Nothing can be more agreeable than the career of a successful artist. His employment does not force upon him the solitude of an author; it is eminently companionable; from its first design, through all the processes that bring his work to perfection, he is not shut out from the encouragement of sympathy; his success is definite and immediate; he can see it in the crowd around his work at the exhibition; and his very calling brings him into pleasant contact with beauty, taste, and (if a portrait-painter) with eminence in every department of human activity.

Leslie's passage through the world was of that equal temper which is happiest for the man and unhappiest for the biographer. With no dramatic surprises of fortune, and no great sorrows, his life had scarce any other alternation than that it went round with the earth through night and day, and would have been tame but for his necessary labor in an art which he loved wisely and with the untumultuous sentiment of an after-honey-moon constancy.

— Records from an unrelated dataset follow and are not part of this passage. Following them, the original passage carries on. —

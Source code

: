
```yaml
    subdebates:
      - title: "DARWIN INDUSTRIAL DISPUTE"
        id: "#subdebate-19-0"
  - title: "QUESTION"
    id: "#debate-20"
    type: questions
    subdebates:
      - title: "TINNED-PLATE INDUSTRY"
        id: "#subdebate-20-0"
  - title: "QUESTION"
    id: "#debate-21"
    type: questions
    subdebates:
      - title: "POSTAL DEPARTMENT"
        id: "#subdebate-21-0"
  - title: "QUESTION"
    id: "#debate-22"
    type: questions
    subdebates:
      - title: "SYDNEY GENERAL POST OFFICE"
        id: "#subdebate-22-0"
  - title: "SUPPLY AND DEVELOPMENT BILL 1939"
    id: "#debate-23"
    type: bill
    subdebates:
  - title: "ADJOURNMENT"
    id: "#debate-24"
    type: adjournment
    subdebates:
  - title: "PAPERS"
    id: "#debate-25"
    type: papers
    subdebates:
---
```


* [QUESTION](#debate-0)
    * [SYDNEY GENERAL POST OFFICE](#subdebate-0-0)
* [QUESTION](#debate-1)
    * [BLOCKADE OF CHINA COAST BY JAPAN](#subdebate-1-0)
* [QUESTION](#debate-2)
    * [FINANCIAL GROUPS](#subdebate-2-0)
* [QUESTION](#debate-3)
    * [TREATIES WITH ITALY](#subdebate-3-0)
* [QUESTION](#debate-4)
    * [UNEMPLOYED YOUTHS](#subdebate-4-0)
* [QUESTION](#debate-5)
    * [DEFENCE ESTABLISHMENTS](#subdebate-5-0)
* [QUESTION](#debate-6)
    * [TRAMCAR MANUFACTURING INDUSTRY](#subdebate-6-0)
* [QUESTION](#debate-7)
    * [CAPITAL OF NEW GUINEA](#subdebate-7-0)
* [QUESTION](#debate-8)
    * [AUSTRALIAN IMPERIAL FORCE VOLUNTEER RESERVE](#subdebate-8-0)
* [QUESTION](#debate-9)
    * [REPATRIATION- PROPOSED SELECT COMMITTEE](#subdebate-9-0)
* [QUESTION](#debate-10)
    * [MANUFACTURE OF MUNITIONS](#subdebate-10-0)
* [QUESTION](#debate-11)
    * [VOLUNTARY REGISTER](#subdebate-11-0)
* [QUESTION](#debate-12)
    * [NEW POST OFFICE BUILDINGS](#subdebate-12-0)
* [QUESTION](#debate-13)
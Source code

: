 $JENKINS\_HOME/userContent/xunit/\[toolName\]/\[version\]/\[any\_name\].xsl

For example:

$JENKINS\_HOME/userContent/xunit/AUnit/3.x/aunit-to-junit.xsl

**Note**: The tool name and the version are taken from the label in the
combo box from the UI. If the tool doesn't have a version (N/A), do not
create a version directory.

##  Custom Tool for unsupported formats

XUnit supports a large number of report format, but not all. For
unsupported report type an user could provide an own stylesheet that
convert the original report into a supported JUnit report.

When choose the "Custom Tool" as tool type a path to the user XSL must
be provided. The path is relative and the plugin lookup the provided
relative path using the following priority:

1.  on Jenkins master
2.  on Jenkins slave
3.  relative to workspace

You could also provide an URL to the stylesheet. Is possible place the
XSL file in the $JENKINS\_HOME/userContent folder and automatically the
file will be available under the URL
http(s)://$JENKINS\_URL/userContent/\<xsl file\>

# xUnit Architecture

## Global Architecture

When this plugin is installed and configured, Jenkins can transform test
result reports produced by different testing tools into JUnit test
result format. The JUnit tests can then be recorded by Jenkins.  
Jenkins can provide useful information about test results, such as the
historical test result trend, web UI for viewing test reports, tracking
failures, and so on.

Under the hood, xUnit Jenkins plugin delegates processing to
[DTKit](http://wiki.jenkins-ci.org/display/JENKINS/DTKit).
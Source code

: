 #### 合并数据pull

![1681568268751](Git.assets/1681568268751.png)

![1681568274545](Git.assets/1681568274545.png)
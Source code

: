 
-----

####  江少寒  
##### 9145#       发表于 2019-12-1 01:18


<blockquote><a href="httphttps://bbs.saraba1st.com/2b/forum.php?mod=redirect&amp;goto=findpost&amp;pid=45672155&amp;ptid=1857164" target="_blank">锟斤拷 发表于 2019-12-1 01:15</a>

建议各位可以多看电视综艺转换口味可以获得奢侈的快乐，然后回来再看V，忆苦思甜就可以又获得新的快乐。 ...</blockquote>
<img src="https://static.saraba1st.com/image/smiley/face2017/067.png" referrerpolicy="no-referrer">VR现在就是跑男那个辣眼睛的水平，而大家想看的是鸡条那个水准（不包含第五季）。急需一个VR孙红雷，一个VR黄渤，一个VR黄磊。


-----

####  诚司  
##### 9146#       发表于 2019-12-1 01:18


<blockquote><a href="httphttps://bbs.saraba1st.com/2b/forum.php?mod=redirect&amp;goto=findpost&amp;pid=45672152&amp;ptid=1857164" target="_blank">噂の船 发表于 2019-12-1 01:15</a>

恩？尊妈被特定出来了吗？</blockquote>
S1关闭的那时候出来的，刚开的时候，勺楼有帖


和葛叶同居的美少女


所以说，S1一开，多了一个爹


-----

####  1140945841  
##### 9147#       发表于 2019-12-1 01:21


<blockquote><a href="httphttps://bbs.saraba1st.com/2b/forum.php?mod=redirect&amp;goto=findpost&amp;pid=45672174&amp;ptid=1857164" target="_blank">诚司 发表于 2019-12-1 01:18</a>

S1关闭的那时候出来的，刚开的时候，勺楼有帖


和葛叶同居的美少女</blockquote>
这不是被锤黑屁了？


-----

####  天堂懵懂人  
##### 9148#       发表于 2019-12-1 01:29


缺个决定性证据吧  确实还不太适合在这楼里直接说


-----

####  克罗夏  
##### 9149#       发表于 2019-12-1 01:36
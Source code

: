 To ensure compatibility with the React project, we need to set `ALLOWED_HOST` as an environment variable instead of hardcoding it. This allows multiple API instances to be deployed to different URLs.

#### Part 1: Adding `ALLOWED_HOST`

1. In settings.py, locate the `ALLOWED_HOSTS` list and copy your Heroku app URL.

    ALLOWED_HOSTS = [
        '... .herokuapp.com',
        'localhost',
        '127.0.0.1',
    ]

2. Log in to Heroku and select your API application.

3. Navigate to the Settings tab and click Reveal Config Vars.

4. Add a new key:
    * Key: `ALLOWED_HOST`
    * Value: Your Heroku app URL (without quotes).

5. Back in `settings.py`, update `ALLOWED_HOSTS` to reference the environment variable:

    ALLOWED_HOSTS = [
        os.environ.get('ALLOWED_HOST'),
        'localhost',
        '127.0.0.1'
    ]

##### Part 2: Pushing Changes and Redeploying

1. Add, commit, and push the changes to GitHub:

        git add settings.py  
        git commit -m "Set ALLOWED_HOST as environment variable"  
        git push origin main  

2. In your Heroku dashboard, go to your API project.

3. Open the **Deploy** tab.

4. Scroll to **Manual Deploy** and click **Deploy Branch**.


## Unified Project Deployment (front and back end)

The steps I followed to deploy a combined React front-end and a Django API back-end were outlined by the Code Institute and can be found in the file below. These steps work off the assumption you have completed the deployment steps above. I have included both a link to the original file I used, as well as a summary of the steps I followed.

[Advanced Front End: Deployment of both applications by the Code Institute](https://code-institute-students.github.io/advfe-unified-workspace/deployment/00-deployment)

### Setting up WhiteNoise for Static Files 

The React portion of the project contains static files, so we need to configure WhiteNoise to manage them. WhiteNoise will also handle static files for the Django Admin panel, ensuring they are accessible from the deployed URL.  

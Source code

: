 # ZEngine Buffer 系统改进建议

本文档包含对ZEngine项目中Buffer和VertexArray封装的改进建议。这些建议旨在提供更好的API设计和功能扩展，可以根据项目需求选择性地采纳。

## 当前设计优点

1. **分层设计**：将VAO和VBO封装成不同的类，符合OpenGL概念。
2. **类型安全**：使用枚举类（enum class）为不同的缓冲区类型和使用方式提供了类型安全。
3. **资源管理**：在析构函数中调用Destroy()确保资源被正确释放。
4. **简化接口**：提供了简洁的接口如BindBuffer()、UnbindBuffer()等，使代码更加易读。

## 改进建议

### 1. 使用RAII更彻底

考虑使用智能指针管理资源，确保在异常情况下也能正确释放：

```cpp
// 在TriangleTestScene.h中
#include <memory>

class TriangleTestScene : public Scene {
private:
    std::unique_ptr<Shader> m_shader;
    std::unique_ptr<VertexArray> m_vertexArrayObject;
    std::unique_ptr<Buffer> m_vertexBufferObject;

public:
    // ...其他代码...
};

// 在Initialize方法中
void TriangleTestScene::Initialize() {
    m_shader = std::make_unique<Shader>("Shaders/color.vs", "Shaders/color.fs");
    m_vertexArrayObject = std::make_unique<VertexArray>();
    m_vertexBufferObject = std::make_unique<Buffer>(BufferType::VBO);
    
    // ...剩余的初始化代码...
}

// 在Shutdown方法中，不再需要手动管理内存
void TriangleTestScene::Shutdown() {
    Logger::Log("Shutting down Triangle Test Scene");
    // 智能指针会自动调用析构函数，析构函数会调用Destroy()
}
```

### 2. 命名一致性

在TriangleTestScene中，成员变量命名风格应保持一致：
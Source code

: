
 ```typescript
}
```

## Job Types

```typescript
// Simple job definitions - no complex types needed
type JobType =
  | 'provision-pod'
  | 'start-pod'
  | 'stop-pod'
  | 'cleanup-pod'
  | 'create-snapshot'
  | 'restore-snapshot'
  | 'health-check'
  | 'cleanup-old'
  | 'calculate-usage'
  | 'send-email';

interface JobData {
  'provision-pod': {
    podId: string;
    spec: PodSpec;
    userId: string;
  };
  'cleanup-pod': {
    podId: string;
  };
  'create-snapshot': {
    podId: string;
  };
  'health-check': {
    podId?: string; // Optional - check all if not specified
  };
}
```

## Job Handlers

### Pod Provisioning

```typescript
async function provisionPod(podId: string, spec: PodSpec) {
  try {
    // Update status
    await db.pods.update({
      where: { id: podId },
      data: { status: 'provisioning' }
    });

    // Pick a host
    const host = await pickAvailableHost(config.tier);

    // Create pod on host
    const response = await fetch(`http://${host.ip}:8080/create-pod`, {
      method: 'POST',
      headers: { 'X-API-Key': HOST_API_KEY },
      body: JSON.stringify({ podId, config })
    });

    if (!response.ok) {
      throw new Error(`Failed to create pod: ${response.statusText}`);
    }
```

We should say that his leading characteristic was Taste, an external quality, it is true, but one which is often the indication of more valuable ones lying deeper. In the conduct of life it insures tact, and in Art a certain gentlemanlike equipoise, incapable of what is deepest and highest, but secure also from the vulgar, the grotesque, and the extravagant. Leslie, we think, was more at home with Addison than with Cervantes.

The

His autobiographical reminiscences are very entertaining, especially that part of them which describes a voyage home to America, varied by a winter in Portugal, during the early part of his life. Scotch captain, who, with his scanty merchant-crew, beats off a Bordeaux privateer, and then, crippled and half-sinking, clears for action with what he supposes to be a French frigate, but which turns out to be English, is a personage whose acquaintance it is pleasant to make. The sketches of life in Lisbon, too, are very lively, and the picture of the decayed Portuguese nobleman's family, for whose pride of birth an imaginary dinner-table was set every day in the parlor with the remains of the hereditary napery and plate, the numerous covers hiding nothing but the naked truth,

while their common humanity, squatting on the floor in the kitchen, fished its scanty meal from an earthen pot with pewter spoons, is pathetically humorous and would have delighted Caleb Balderstone. In afterlife, Leslie's profession made him acquainted with some of the best London life of his time, and the volume is full of agreeable anecdotes of Scott, Irving, Turner, Rogers, Wilkie, and many more. It contains also several letters of Irving, of no special interest, and some from a sort of Lesmahago of a room-mate of Leslie's, named Peter Powell, so queer, individual, and shrewd, that we are sorry not to have more of them and their writer. Altogether the book is one of the pleasantest we have lately met with.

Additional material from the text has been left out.